Matthew had appointed himself the trad boom’s chronicler. In Trad Mad, his feverish account of the era, he recorded the rules laid down by Trad Fad’s (and future Top Of The Pops’) producer Johnny Stewart: “No beatniks and no weirdies! He wanted no one on the screen wearing jeans, and all the girls admitted had to wear skirts. He knew, of course, that in any jazz club you will always find some members of the great unwashed, with their bizarre clothes and off-beat habits, but he felt that they represented only a very small minority of jazz fans, and were completely unnecessary to the programme. ‘Jazz is still jazz,’ he said, ‘whether it is played on Salibury Plain or the lounge of a luxury liner. But it is not enhanced by dingy surroundings and odd hangers-on. I want to prove to its detractors that it is a most interesting form of music, which does not have to be presented in dirt and discomfort. I have built a clean, bright set, and I want it filled with clean, bright people who enjoy jazz’.”

But the trad bandwagon was dangerously overcrowded. In London alone, an estimated fifty trad bands were vying for work, most more intent on making a living than meaningful music. Ted Heath, a bandleader as old as the 20th century, who had been repeatedly wrong in predicting the demise of rock’n’roll and the return of his beloved big bands, was spot-on for once about trad, when he declared, “There’s no future in trad from the musical point of view. As long as people are given the lowest forms of musicianship, they won’t discern between good and bad. Some of us tried, with some success, to get the public to appreciate taste and musicianship. Now the fancy dress boys are teaching youngsters to associate jazz with funny clothes.”

There would be few more trad hits, and by 1964 the music would be dead and buried, but while Brian Matthew had attributed trad’s success to the fact that “rock fans require more from the music than a sheer jungle beat,” what got feet stomping in that damp basement in Ealing and still had heads nodding and toes tapping on the homeward tube was the closest rhythm to a jungle beat since Tarzan’s came up with the chest-thump tom-tom.

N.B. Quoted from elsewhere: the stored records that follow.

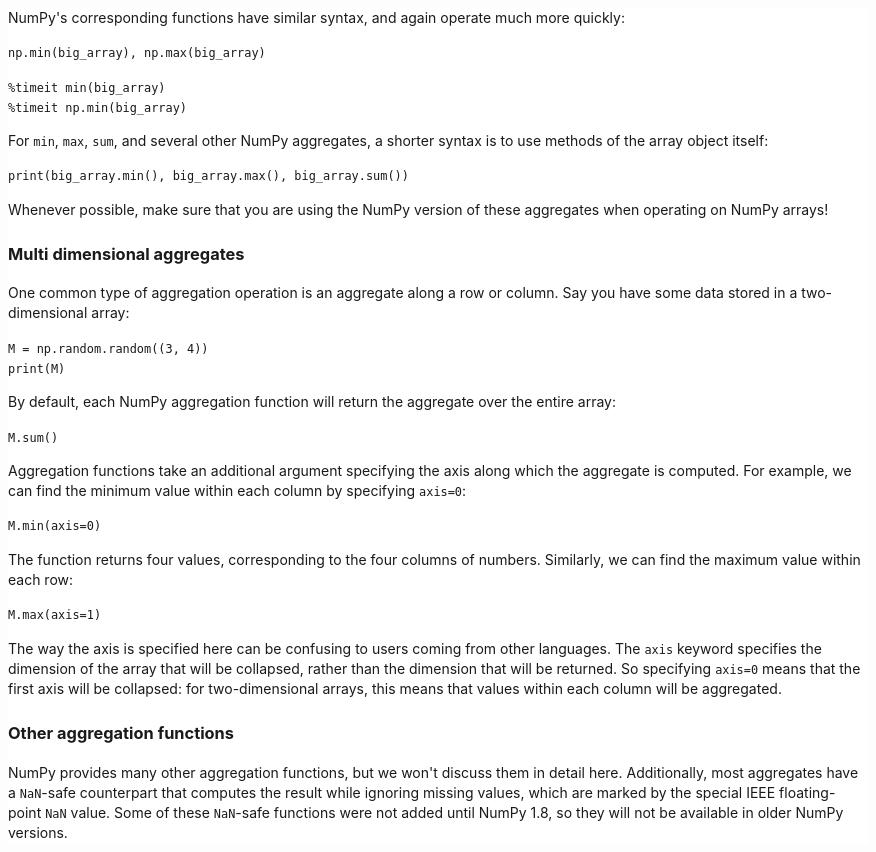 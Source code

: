NumPy's corresponding functions have similar syntax, and again operate much more quickly:

```{code-cell}
np.min(big_array), np.max(big_array)
```

```{code-cell}
%timeit min(big_array)
%timeit np.min(big_array)
```

For `min`, `max`, `sum`, and several other NumPy aggregates, a shorter syntax is to use methods of the array object itself:

```{code-cell}
print(big_array.min(), big_array.max(), big_array.sum())
```

Whenever possible, make sure that you are using the NumPy version of these aggregates when operating on NumPy arrays!

### Multi dimensional aggregates

One common type of aggregation operation is an aggregate along a row or column. Say you have some data stored in a two-dimensional array:

```{code-cell}
M = np.random.random((3, 4))
print(M)
```

By default, each NumPy aggregation function will return the aggregate over the entire array:

```{code-cell}
M.sum()
```

Aggregation functions take an additional argument specifying the axis along which the aggregate is computed. For example, we can find the minimum value within each column by specifying `axis=0`:

```{code-cell}
M.min(axis=0)
```

The function returns four values, corresponding to the four columns of numbers. Similarly, we can find the maximum value within each row:

```{code-cell}
M.max(axis=1)
```

The way the axis is specified here can be confusing to users coming from other languages. The `axis` keyword specifies the dimension of the array that will be collapsed, rather than the dimension that will be returned. So specifying `axis=0` means that the first axis will be collapsed: for two-dimensional arrays, this means that values within each column will be aggregated.

### Other aggregation functions

NumPy provides many other aggregation functions, but we won't discuss them in detail here. Additionally, most aggregates have a `NaN`-safe counterpart that computes the result while ignoring missing values, which are marked by the special IEEE floating-point `NaN` value. Some of these `NaN`-safe functions were not added until NumPy 1.8, so they will not be available in older NumPy versions.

Noting the buzz about Blues Incorporated, Chris Barber extended another helping hand to Korner and British R&B. As co-custodian (with Harold Pendleton) of British jazz’s Oxford Street bastion, he booked the band to play the Marquee’s first ‘Rhythm & Blues Night’. Through the summer of 1962, the audience for Blues Inc’s Thursday residency, which had initially been populated almost exclusively by refugees from the Ealing Club, unable to wait for Saturday to come round, swelled weekly, prompting the first press coverage of rhythm and blues in August, when Melody Maker’s Chris Roberts urged readers to “take a trip to the Marquee Club on a Thursday night when Alexis Korner and Cyril Davies are stomping along with Blues Incorporated. That is, if you don’t mind people standing on your head – the club’s popularity has to be seen, heard, and felt to be believed. Their kind of music – using a line-up of guitar, harmonica (amplified), sax, piano, bass and drums – is sure to put in a big take-over bid in rock clubs and dance halls all over Britain.”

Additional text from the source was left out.